The overseas service chevrons won't appear in many photos as they were only in use for around five years. The notes at https://www.researchingww1.co.uk/overseas-service-chevrons explain: "They are also useful for dating photographs as they weren't authorised until December 1917 and were discontinued in 1922."
@Harry1, I haven't seen the the "four inverted chevrons topped by a crown" badge, but are its chevrons the same size as the stripes on the upper arms of B below? The inverted chevrons on D's forearm look much smaller, which made me think they're the overseas service chevrons that are mentioned above, and are also worn by B and C. See what you think:
Where was the photo taken?
Just a thought (and please be gentle if shooting me down!) but is it possible the photo was taken in the U.K.?
David. You can just see the crown on top of the inverted stripes. If you Google "WW1 rank badges" you will see the original badge.
re: Where was the photo taken?
Derek, as the sign in front of the men says "Hong Kong", and the 88th Company RGA stayed in Hong Kong into the 1920s, Hong Kong is the most likely location.

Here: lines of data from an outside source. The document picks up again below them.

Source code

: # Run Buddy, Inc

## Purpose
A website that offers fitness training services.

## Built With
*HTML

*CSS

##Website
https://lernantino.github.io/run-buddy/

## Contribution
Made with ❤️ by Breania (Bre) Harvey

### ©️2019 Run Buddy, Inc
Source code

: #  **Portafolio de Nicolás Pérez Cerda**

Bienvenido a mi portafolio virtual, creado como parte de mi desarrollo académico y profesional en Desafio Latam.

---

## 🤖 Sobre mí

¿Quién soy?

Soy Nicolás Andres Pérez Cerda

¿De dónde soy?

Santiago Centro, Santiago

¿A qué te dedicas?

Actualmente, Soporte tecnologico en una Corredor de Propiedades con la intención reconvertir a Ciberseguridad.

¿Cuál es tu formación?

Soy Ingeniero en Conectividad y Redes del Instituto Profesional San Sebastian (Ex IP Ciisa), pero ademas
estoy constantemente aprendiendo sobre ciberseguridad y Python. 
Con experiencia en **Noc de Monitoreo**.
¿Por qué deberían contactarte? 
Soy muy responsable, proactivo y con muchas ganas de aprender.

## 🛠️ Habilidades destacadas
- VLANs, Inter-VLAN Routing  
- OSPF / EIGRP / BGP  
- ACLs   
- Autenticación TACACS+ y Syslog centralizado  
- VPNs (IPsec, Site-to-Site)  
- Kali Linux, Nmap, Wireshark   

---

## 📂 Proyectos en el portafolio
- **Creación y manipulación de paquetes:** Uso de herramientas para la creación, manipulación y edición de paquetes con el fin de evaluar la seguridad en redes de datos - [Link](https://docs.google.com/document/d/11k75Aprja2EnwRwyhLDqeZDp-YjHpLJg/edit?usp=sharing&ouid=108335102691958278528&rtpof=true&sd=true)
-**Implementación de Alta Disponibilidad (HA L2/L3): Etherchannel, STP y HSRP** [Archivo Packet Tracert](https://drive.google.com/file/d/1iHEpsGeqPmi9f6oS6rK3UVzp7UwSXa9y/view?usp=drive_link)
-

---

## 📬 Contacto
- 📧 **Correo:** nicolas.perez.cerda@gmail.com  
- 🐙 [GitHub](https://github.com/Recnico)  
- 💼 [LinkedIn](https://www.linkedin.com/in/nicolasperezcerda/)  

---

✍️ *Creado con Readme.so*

Had you seen any other photos of them in the UK?
re: RQMS badge
Harry, thanks for the tip - that's a lot of badges!
The closest I got was four inverted chevrons topped by an eight-pointed star, see https://www.sofmilitary.co.uk/ww1-regimental-quatermaster-sergeants-ran…

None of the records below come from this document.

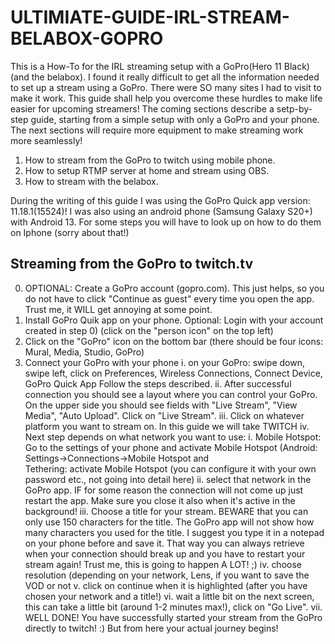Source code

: # ULTIMIATE-GUIDE-IRL-STREAM-BELABOX-GOPRO
This is a How-To for the IRL streaming setup with a GoPro(Hero 11 Black) (and the belabox). I found it really difficult to get all the information needed to set up a stream using a GoPro. There were SO many sites I had to visit to make it work. This guide shall help you overcome these hurdles to make life easier for upcoming streamers! The coming sections describe a setp-by-step guide, starting from a simple setup with only a GoPro and your phone. The next sections will require more equipment to make streaming work more seamlessly!
1) How to stream from the GoPro to twitch using mobile phone. 
2) How to setup RTMP server at home and stream using OBS.
3) How to stream with the belabox.

During the writing of this guide I was using the GoPro Quick app version: 11.18.1(15524)!
I was also using an android phone (Samsung Galaxy S20+) with Android 13. For some steps you will have to look up on how to do them on Iphone (sorry about that!)

## Streaming from the GoPro to twitch.tv
0) OPTIONAL: Create a GoPro account (gopro.com). This just helps, so you do not have to click "Continue as guest" every time you open the app. Trust me, it WILL get annoying at some point.
1) Install GoPro Quik app on your phone. Optional: Login with your account created in step 0) (click on the "person icon" on the top left)
2) Click on the "GoPro" icon on the bottom bar (there should be four icons: Mural, Media, Studio, GoPro)
3) Connect your GoPro with your phone
   i. on your GoPro: swipe down, swipe left, click on Preferences, Wireless Connections, Connect Device, GoPro Quick App
      Follow the steps described.
   ii. After successful connection you should see a layout where you can control your GoPro. On the upper side you should see fields with "Live Stream", "View Media", "Auto Upload". Click on "Live Stream".
   iii. Click on whatever platform you want to stream on. In this guide we will take TWITCH
   iv. Next step depends on what network you want to use:
      i. Mobile Hotspot: Go to the settings of your phone and activate Mobile Hotspot (Android: Settings->Connections->Mobile Hotspot and     
         Tethering: activate Mobile Hotspot (you can configure it with your own password etc., not going into detail here)
      ii. select that network in the GoPro app. IF for some reason the connection will not come up just restart the app. Make sure you close
          it also when it's active in the background!
      iii. Choose a title for your stream. BEWARE that you can only use 150 characters for the title. The GoPro app will not show how many 
           characters you used for the title. I suggest you type it in a notepad on your phone before and save it. That way you can always                retrieve when your connection should break up and you have to restart your stream again! Trust me, this is going to happen A LOT! ;)
      iv. choose resolution (depending on your network, Lens, if you want to save the VOD or not
      v. click on continue when it is highlighted (after you have chosen your network and a title!)
      vi. wait a little bit on the next screen, this can take a little bit (around 1-2 minutes max!), click on "Go Live".
      vii. WELL DONE! You have successfully started your stream from the GoPro directly to twitch! :) But from here your actual journey begins!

Here's an actual uniform, dated to pre-WW1 but useful as it shows how the inverted chevrons looked when worn: https://gmic.co.uk/topic/63855-wwi-british-field-artillery-uniform/
I note that the inverted chevrons on that old uniform were full size (ie the same size as a chevron worn by NCOs), and that they were worn on both arms. Looking back to our man in the 1919 photo, he's wearing a set of small inverted chevrons, and only wears them on his right arm:
So they still look to me to be a crown on each arm, which thanks to Ronald I now know means a Battery Sergeant Major, and one set of small inverted chevrons which record his overseas service. There's a photo of a man with the same set of badges titled "A Company Sergeant Major wearing the post - 1915 rank", about half way down the page at https://www.kaisersbunker.com/ceftp/ranks.htm
I found this website that
I found this website that says the 88th stayed in HK throughout the war to garrison Hong Kong so I guess it must have been taken there! Not sure of the reliability of the website though! https://www.greatwarforum.org/topic/80451-royal-garrison-artillery/
pinned on badges
an assumption, could this have been a badging ceremony. Promotions, awards etc and this is the official photo of the occasion?